The IsString instance is pretty robust as far as ASCII is concerned, escaping characters that would be interpreted as control characters by LaTeX and instead producing the code that's needed for making the rendered output look like the original strings.

However, when a string contains Unicode, things aren't so clear-cut. While XeLaTeX has, unlike pdfLaTeX, proper support for UTF-8, it is still in my experience not given that Unicode input will be rendered properly. To be sure, I used to always escape e.g. German umlauts to the safe LaTeX form manually (like it's na\"ive to dismiss Mot\"orhead) when I still wrote LaTeX manually.
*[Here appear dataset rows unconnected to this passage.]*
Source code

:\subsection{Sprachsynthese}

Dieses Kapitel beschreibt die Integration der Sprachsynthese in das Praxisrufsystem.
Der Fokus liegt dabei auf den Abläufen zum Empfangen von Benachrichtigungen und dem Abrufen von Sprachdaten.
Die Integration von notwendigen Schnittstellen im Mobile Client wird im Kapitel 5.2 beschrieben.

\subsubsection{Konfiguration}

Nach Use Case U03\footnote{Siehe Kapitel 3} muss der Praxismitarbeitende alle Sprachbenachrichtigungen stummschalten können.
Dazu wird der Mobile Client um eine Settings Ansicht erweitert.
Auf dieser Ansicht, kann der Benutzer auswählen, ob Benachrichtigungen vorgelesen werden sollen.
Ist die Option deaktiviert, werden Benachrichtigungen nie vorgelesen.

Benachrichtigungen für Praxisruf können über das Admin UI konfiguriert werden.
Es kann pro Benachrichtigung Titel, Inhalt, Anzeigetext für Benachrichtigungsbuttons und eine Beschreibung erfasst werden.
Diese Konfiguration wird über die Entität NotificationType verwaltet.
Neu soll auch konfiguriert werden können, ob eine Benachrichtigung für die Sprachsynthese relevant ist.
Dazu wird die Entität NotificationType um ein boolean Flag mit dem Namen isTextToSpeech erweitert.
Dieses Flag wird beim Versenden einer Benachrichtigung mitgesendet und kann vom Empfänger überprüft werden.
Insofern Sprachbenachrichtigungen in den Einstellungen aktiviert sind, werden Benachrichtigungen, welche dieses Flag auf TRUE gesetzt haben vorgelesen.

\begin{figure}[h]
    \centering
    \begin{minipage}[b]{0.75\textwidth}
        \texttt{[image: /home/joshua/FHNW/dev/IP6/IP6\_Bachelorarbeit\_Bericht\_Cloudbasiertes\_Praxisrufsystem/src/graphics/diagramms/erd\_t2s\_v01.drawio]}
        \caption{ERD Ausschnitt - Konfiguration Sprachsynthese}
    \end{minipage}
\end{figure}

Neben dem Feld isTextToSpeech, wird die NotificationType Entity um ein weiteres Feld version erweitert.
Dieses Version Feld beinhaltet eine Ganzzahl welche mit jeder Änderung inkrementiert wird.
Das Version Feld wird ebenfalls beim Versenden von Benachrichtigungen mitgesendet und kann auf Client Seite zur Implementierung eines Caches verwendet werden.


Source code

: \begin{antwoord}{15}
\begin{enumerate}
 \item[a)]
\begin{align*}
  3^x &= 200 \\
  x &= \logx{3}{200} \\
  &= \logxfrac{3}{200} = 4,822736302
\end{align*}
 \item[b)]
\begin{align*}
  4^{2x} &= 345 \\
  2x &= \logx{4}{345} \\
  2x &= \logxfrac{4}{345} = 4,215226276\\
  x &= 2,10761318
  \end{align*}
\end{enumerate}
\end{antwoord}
Now, that doesn't work in HaTeX, and since I have a couple of times found myself surprised by missing or inadequately substituted unicode characters because.

That seems like a problem we shouldn't be having. It would easy enough to add suitable rules to protectChar, like

diff --git a/Text/LaTeX/Base/Syntax.hs b/Text/LaTeX/Base/Syntax.hs
index 7801593..61ef225 100644
--- a/Text/LaTeX/Base/Syntax.hs
+++ b/Text/LaTeX/Base/Syntax.hs
@@ -134,6 +134,17 @@ protectChar '}'  = "\\}"
 protectChar '~'  = "\\~{}"
 protectChar '\\' = "\\textbackslash{}"
 protectChar '_'  = "\\_{}"
+protectChar 'ӓ'  = "\"a"
+protectChar 'ë'  = "\"e"
+protectChar 'ï'  = "\"i"
+protectChar 'ö'  = "\"o"
+protectChar 'ü'  = "\"u"
+protectChar 'Ä'  = "\"A"
+protectChar 'Ë'  = "\"E"
+protectChar 'Ï'  = "\"I"
+protectChar 'Ö'  = "\"O"
+protectChar 'Ü'  = "\"U"
+protectChar 'ß'  = "{\\ss}"
 protectChar x = [x]
 
 -- Syntax analysis

One might also wish to add accents etc..

But that might well be opening a can of worms. The question would immediately be, where do we end? I personally would be inclined to also add substitutions like $\mathbb{R}$, but that's clearly rather unsafe.

Is there a sensible option to offer multiple different IsString instances, in different modules that can be imported depending on what you need in your document?